For years, state drug lab chemist Annie Dookhan was allowed to falsify and fabricate evidence, causing tens of thousands of people to be convicted of drug crimes based on tainted evidence and fraud. Since her misconduct was revealed to the public in 2012, the ACLU has argued that putting the burden on thousands of defendants to petition the courts for relief individually would deny justice.
January 2014 - Bridgeman is filed
The ACLU of Massachusetts, the national ACLU and the law firm Foley Hoag LLP filed Bridgeman v. District Attorney for Suffolk County on behalf of three petitioners who had been convicted of state drug charges in cases where Dookhan was the chemist. The case was filed before a single justice of the Supreme Judicial Court (SJC).
The petition sought: 1) a rule preventing defendants seeking post-conviction relief based on Dookhan’s misconduct from being convicted of more serious offenses or receiving harsher sentences than previously imposed; and 2) a time limit for prosecutors to re-prosecute any Dookhan cases, after which all other cases tainted by Dookhan would be dismissed. The case was referred to the full SJC.
May 2015 - Landmark ruling
In May 2015, the SJC delivered a landmark ruling. Using its general superintendence power over the judicial branch, the Court held that defendants granted a new trial as a result of Dookhan’s misconduct could not be charged with a more serious offense than the offense of conviction or receive a sentence more severe than that originally imposed. Although the SJC declined “at this time” to adopt a more comprehensive remedy that would resolve the cases of thousands of Dookhan defendants at once, its important ruling made it possible for Dookhan defendants to challenge their tainted convictions without fear of negative repercussions.
But more than 20,000 Dookhan defendants had still not received notice of Dookhan’s involvement in their case. What is more, the Commonwealth had never prepared a comprehensive list of all of the cases that were impacted by Dookhan’s misconduct.
Accordingly, before the single justice session, the seven District Attorneys offices with Dookhan cases were urged to compile lists of affected cases.
May 2016 - Victims identified
The DA's offices produced lists that identified 24,391 cases as having been handled by Dookhan and still carried convictions and other adverse dispositions for defendants. More here.
August 2016 - Reservation and report
Recognizing that individual litigation of 24,391 cases would be untenable, the ACLU was joined by the Committee for Public Counsel Services (CPCS) in requesting the SJC to consider whether a comprehensive solution to the cases is warranted. CPCS had warned the Court since 2013 that a case-by-case approach to resolving tainted Dookhan cases would be disastrous.
The single justice granted that request for reservation and report on August 16, 2016. In November 2016, the SJC will consider whether the more than 24,000 cases involving misconduct by Dookhan should be dismissed or subjected to a court-imposed deadline.
September 2016 - DA notice
Four years after Dookhan's misconduct became public and two months before the SJC was set to hear the argument on the rights of Dookhan defendants, the DAs decided the time had some to send individual notices.

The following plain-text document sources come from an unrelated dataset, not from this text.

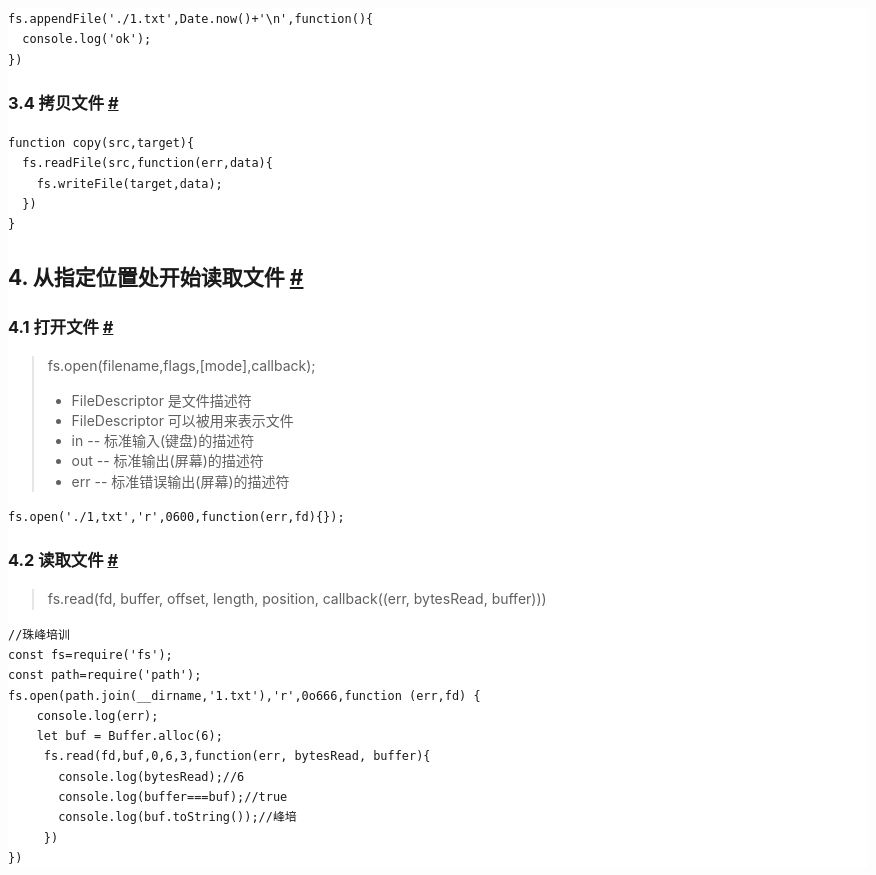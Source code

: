 <pre><code class="lang-js">fs.appendFile(<span class="hljs-string">&apos;./1.txt&apos;</span>,<span class="hljs-built_in">Date</span>.now()+<span class="hljs-string">&apos;\n&apos;</span>,<span class="hljs-function"><span class="hljs-keyword">function</span>(<span class="hljs-params"></span>)</span>{
  <span class="hljs-built_in">console</span>.log(<span class="hljs-string">&apos;ok&apos;</span>);
})
</code></pre>
<h3 id="t83.4 &#x62F7;&#x8D1D;&#x6587;&#x4EF6;">3.4 &#x62F7;&#x8D1D;&#x6587;&#x4EF6; <a href="#t83.4 &#x62F7;&#x8D1D;&#x6587;&#x4EF6;"> # </a></h3>
<pre><code class="lang-js"><span class="hljs-function"><span class="hljs-keyword">function</span> <span class="hljs-title">copy</span>(<span class="hljs-params">src,target</span>)</span>{
  fs.readFile(src,<span class="hljs-function"><span class="hljs-keyword">function</span>(<span class="hljs-params">err,data</span>)</span>{
    fs.writeFile(target,data);
  })
}
</code></pre>
<h2 id="t94. &#x4ECE;&#x6307;&#x5B9A;&#x4F4D;&#x7F6E;&#x5904;&#x5F00;&#x59CB;&#x8BFB;&#x53D6;&#x6587;&#x4EF6;">4. &#x4ECE;&#x6307;&#x5B9A;&#x4F4D;&#x7F6E;&#x5904;&#x5F00;&#x59CB;&#x8BFB;&#x53D6;&#x6587;&#x4EF6; <a href="#t94. &#x4ECE;&#x6307;&#x5B9A;&#x4F4D;&#x7F6E;&#x5904;&#x5F00;&#x59CB;&#x8BFB;&#x53D6;&#x6587;&#x4EF6;"> # </a></h2>
<h3 id="t104.1 &#x6253;&#x5F00;&#x6587;&#x4EF6;">4.1 &#x6253;&#x5F00;&#x6587;&#x4EF6; <a href="#t104.1 &#x6253;&#x5F00;&#x6587;&#x4EF6;"> # </a></h3>
<blockquote>
<p>fs.open(filename,flags,[mode],callback);</p>
<ul>
<li>FileDescriptor &#x662F;&#x6587;&#x4EF6;&#x63CF;&#x8FF0;&#x7B26;</li>
<li>FileDescriptor &#x53EF;&#x4EE5;&#x88AB;&#x7528;&#x6765;&#x8868;&#x793A;&#x6587;&#x4EF6;</li>
<li>in  -- &#x6807;&#x51C6;&#x8F93;&#x5165;(&#x952E;&#x76D8;)&#x7684;&#x63CF;&#x8FF0;&#x7B26;</li>
<li>out -- &#x6807;&#x51C6;&#x8F93;&#x51FA;(&#x5C4F;&#x5E55;)&#x7684;&#x63CF;&#x8FF0;&#x7B26;</li>
<li>err -- &#x6807;&#x51C6;&#x9519;&#x8BEF;&#x8F93;&#x51FA;(&#x5C4F;&#x5E55;)&#x7684;&#x63CF;&#x8FF0;&#x7B26;</li>
</ul>
</blockquote>
<pre><code class="lang-js">fs.open(<span class="hljs-string">&apos;./1,txt&apos;</span>,<span class="hljs-string">&apos;r&apos;</span>,<span class="hljs-number">0600</span>,<span class="hljs-function"><span class="hljs-keyword">function</span>(<span class="hljs-params">err,fd</span>)</span>{});
</code></pre>
<h3 id="t114.2 &#x8BFB;&#x53D6;&#x6587;&#x4EF6;">4.2 &#x8BFB;&#x53D6;&#x6587;&#x4EF6; <a href="#t114.2 &#x8BFB;&#x53D6;&#x6587;&#x4EF6;"> # </a></h3>
<blockquote>
<p>fs.read(fd, buffer, offset, length, position, callback((err, bytesRead, buffer)))</p>
</blockquote>
<pre><code class="lang-js"><span class="hljs-comment">//&#x73E0;&#x5CF0;&#x57F9;&#x8BAD;</span>
<span class="hljs-keyword">const</span> fs=<span class="hljs-built_in">require</span>(<span class="hljs-string">&apos;fs&apos;</span>);
<span class="hljs-keyword">const</span> path=<span class="hljs-built_in">require</span>(<span class="hljs-string">&apos;path&apos;</span>);
fs.open(path.join(__dirname,<span class="hljs-string">&apos;1.txt&apos;</span>),<span class="hljs-string">&apos;r&apos;</span>,<span class="hljs-number">0o666</span>,<span class="hljs-function"><span class="hljs-keyword">function</span> (<span class="hljs-params">err,fd</span>) </span>{
    <span class="hljs-built_in">console</span>.log(err);
    <span class="hljs-keyword">let</span> buf = Buffer.alloc(<span class="hljs-number">6</span>);
     fs.read(fd,buf,<span class="hljs-number">0</span>,<span class="hljs-number">6</span>,<span class="hljs-number">3</span>,<span class="hljs-function"><span class="hljs-keyword">function</span>(<span class="hljs-params">err, bytesRead, buffer</span>)</span>{
       <span class="hljs-built_in">console</span>.log(bytesRead);<span class="hljs-comment">//6</span>
       <span class="hljs-built_in">console</span>.log(buffer===buf);<span class="hljs-comment">//true</span>
       <span class="hljs-built_in">console</span>.log(buf.toString());<span class="hljs-comment">//&#x5CF0;&#x57F9;</span>
     })
})
</code></pre>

But the misleading notice sent to perhaps 20,000 Dookhan defendants by the District Attorneys removed all hope that Dookhan defendants, once notified that their cases had been tainted, would be able to seek relief case-by-case. Among other things, the notice ominously warned that any defendant whose conviction is vacated will have an active criminal case, suggesting the prosecutors have already decided not to dismiss any cases. Moreover, the notice was so poorly translated that people who only speak Spanish would not be able to understand it.
September 2016 - ACLU and CPCS file brief seeking to dismiss 24,000 cases
The ACLU of Massachusetts, the national ACLU, the state public defender agency, and the law firm Fick & Marx LLP filed a brief to the SJC to vacate 24,000 unresolved cases in which people were convicted based on tainted evidence arising from the Dookhan's misconduct. The brief demonstrated that it is impossible to resolve the Dookhan debacle through case-by-case litigation and the cases must be dismissed. More here.
The next hearing is set for early November.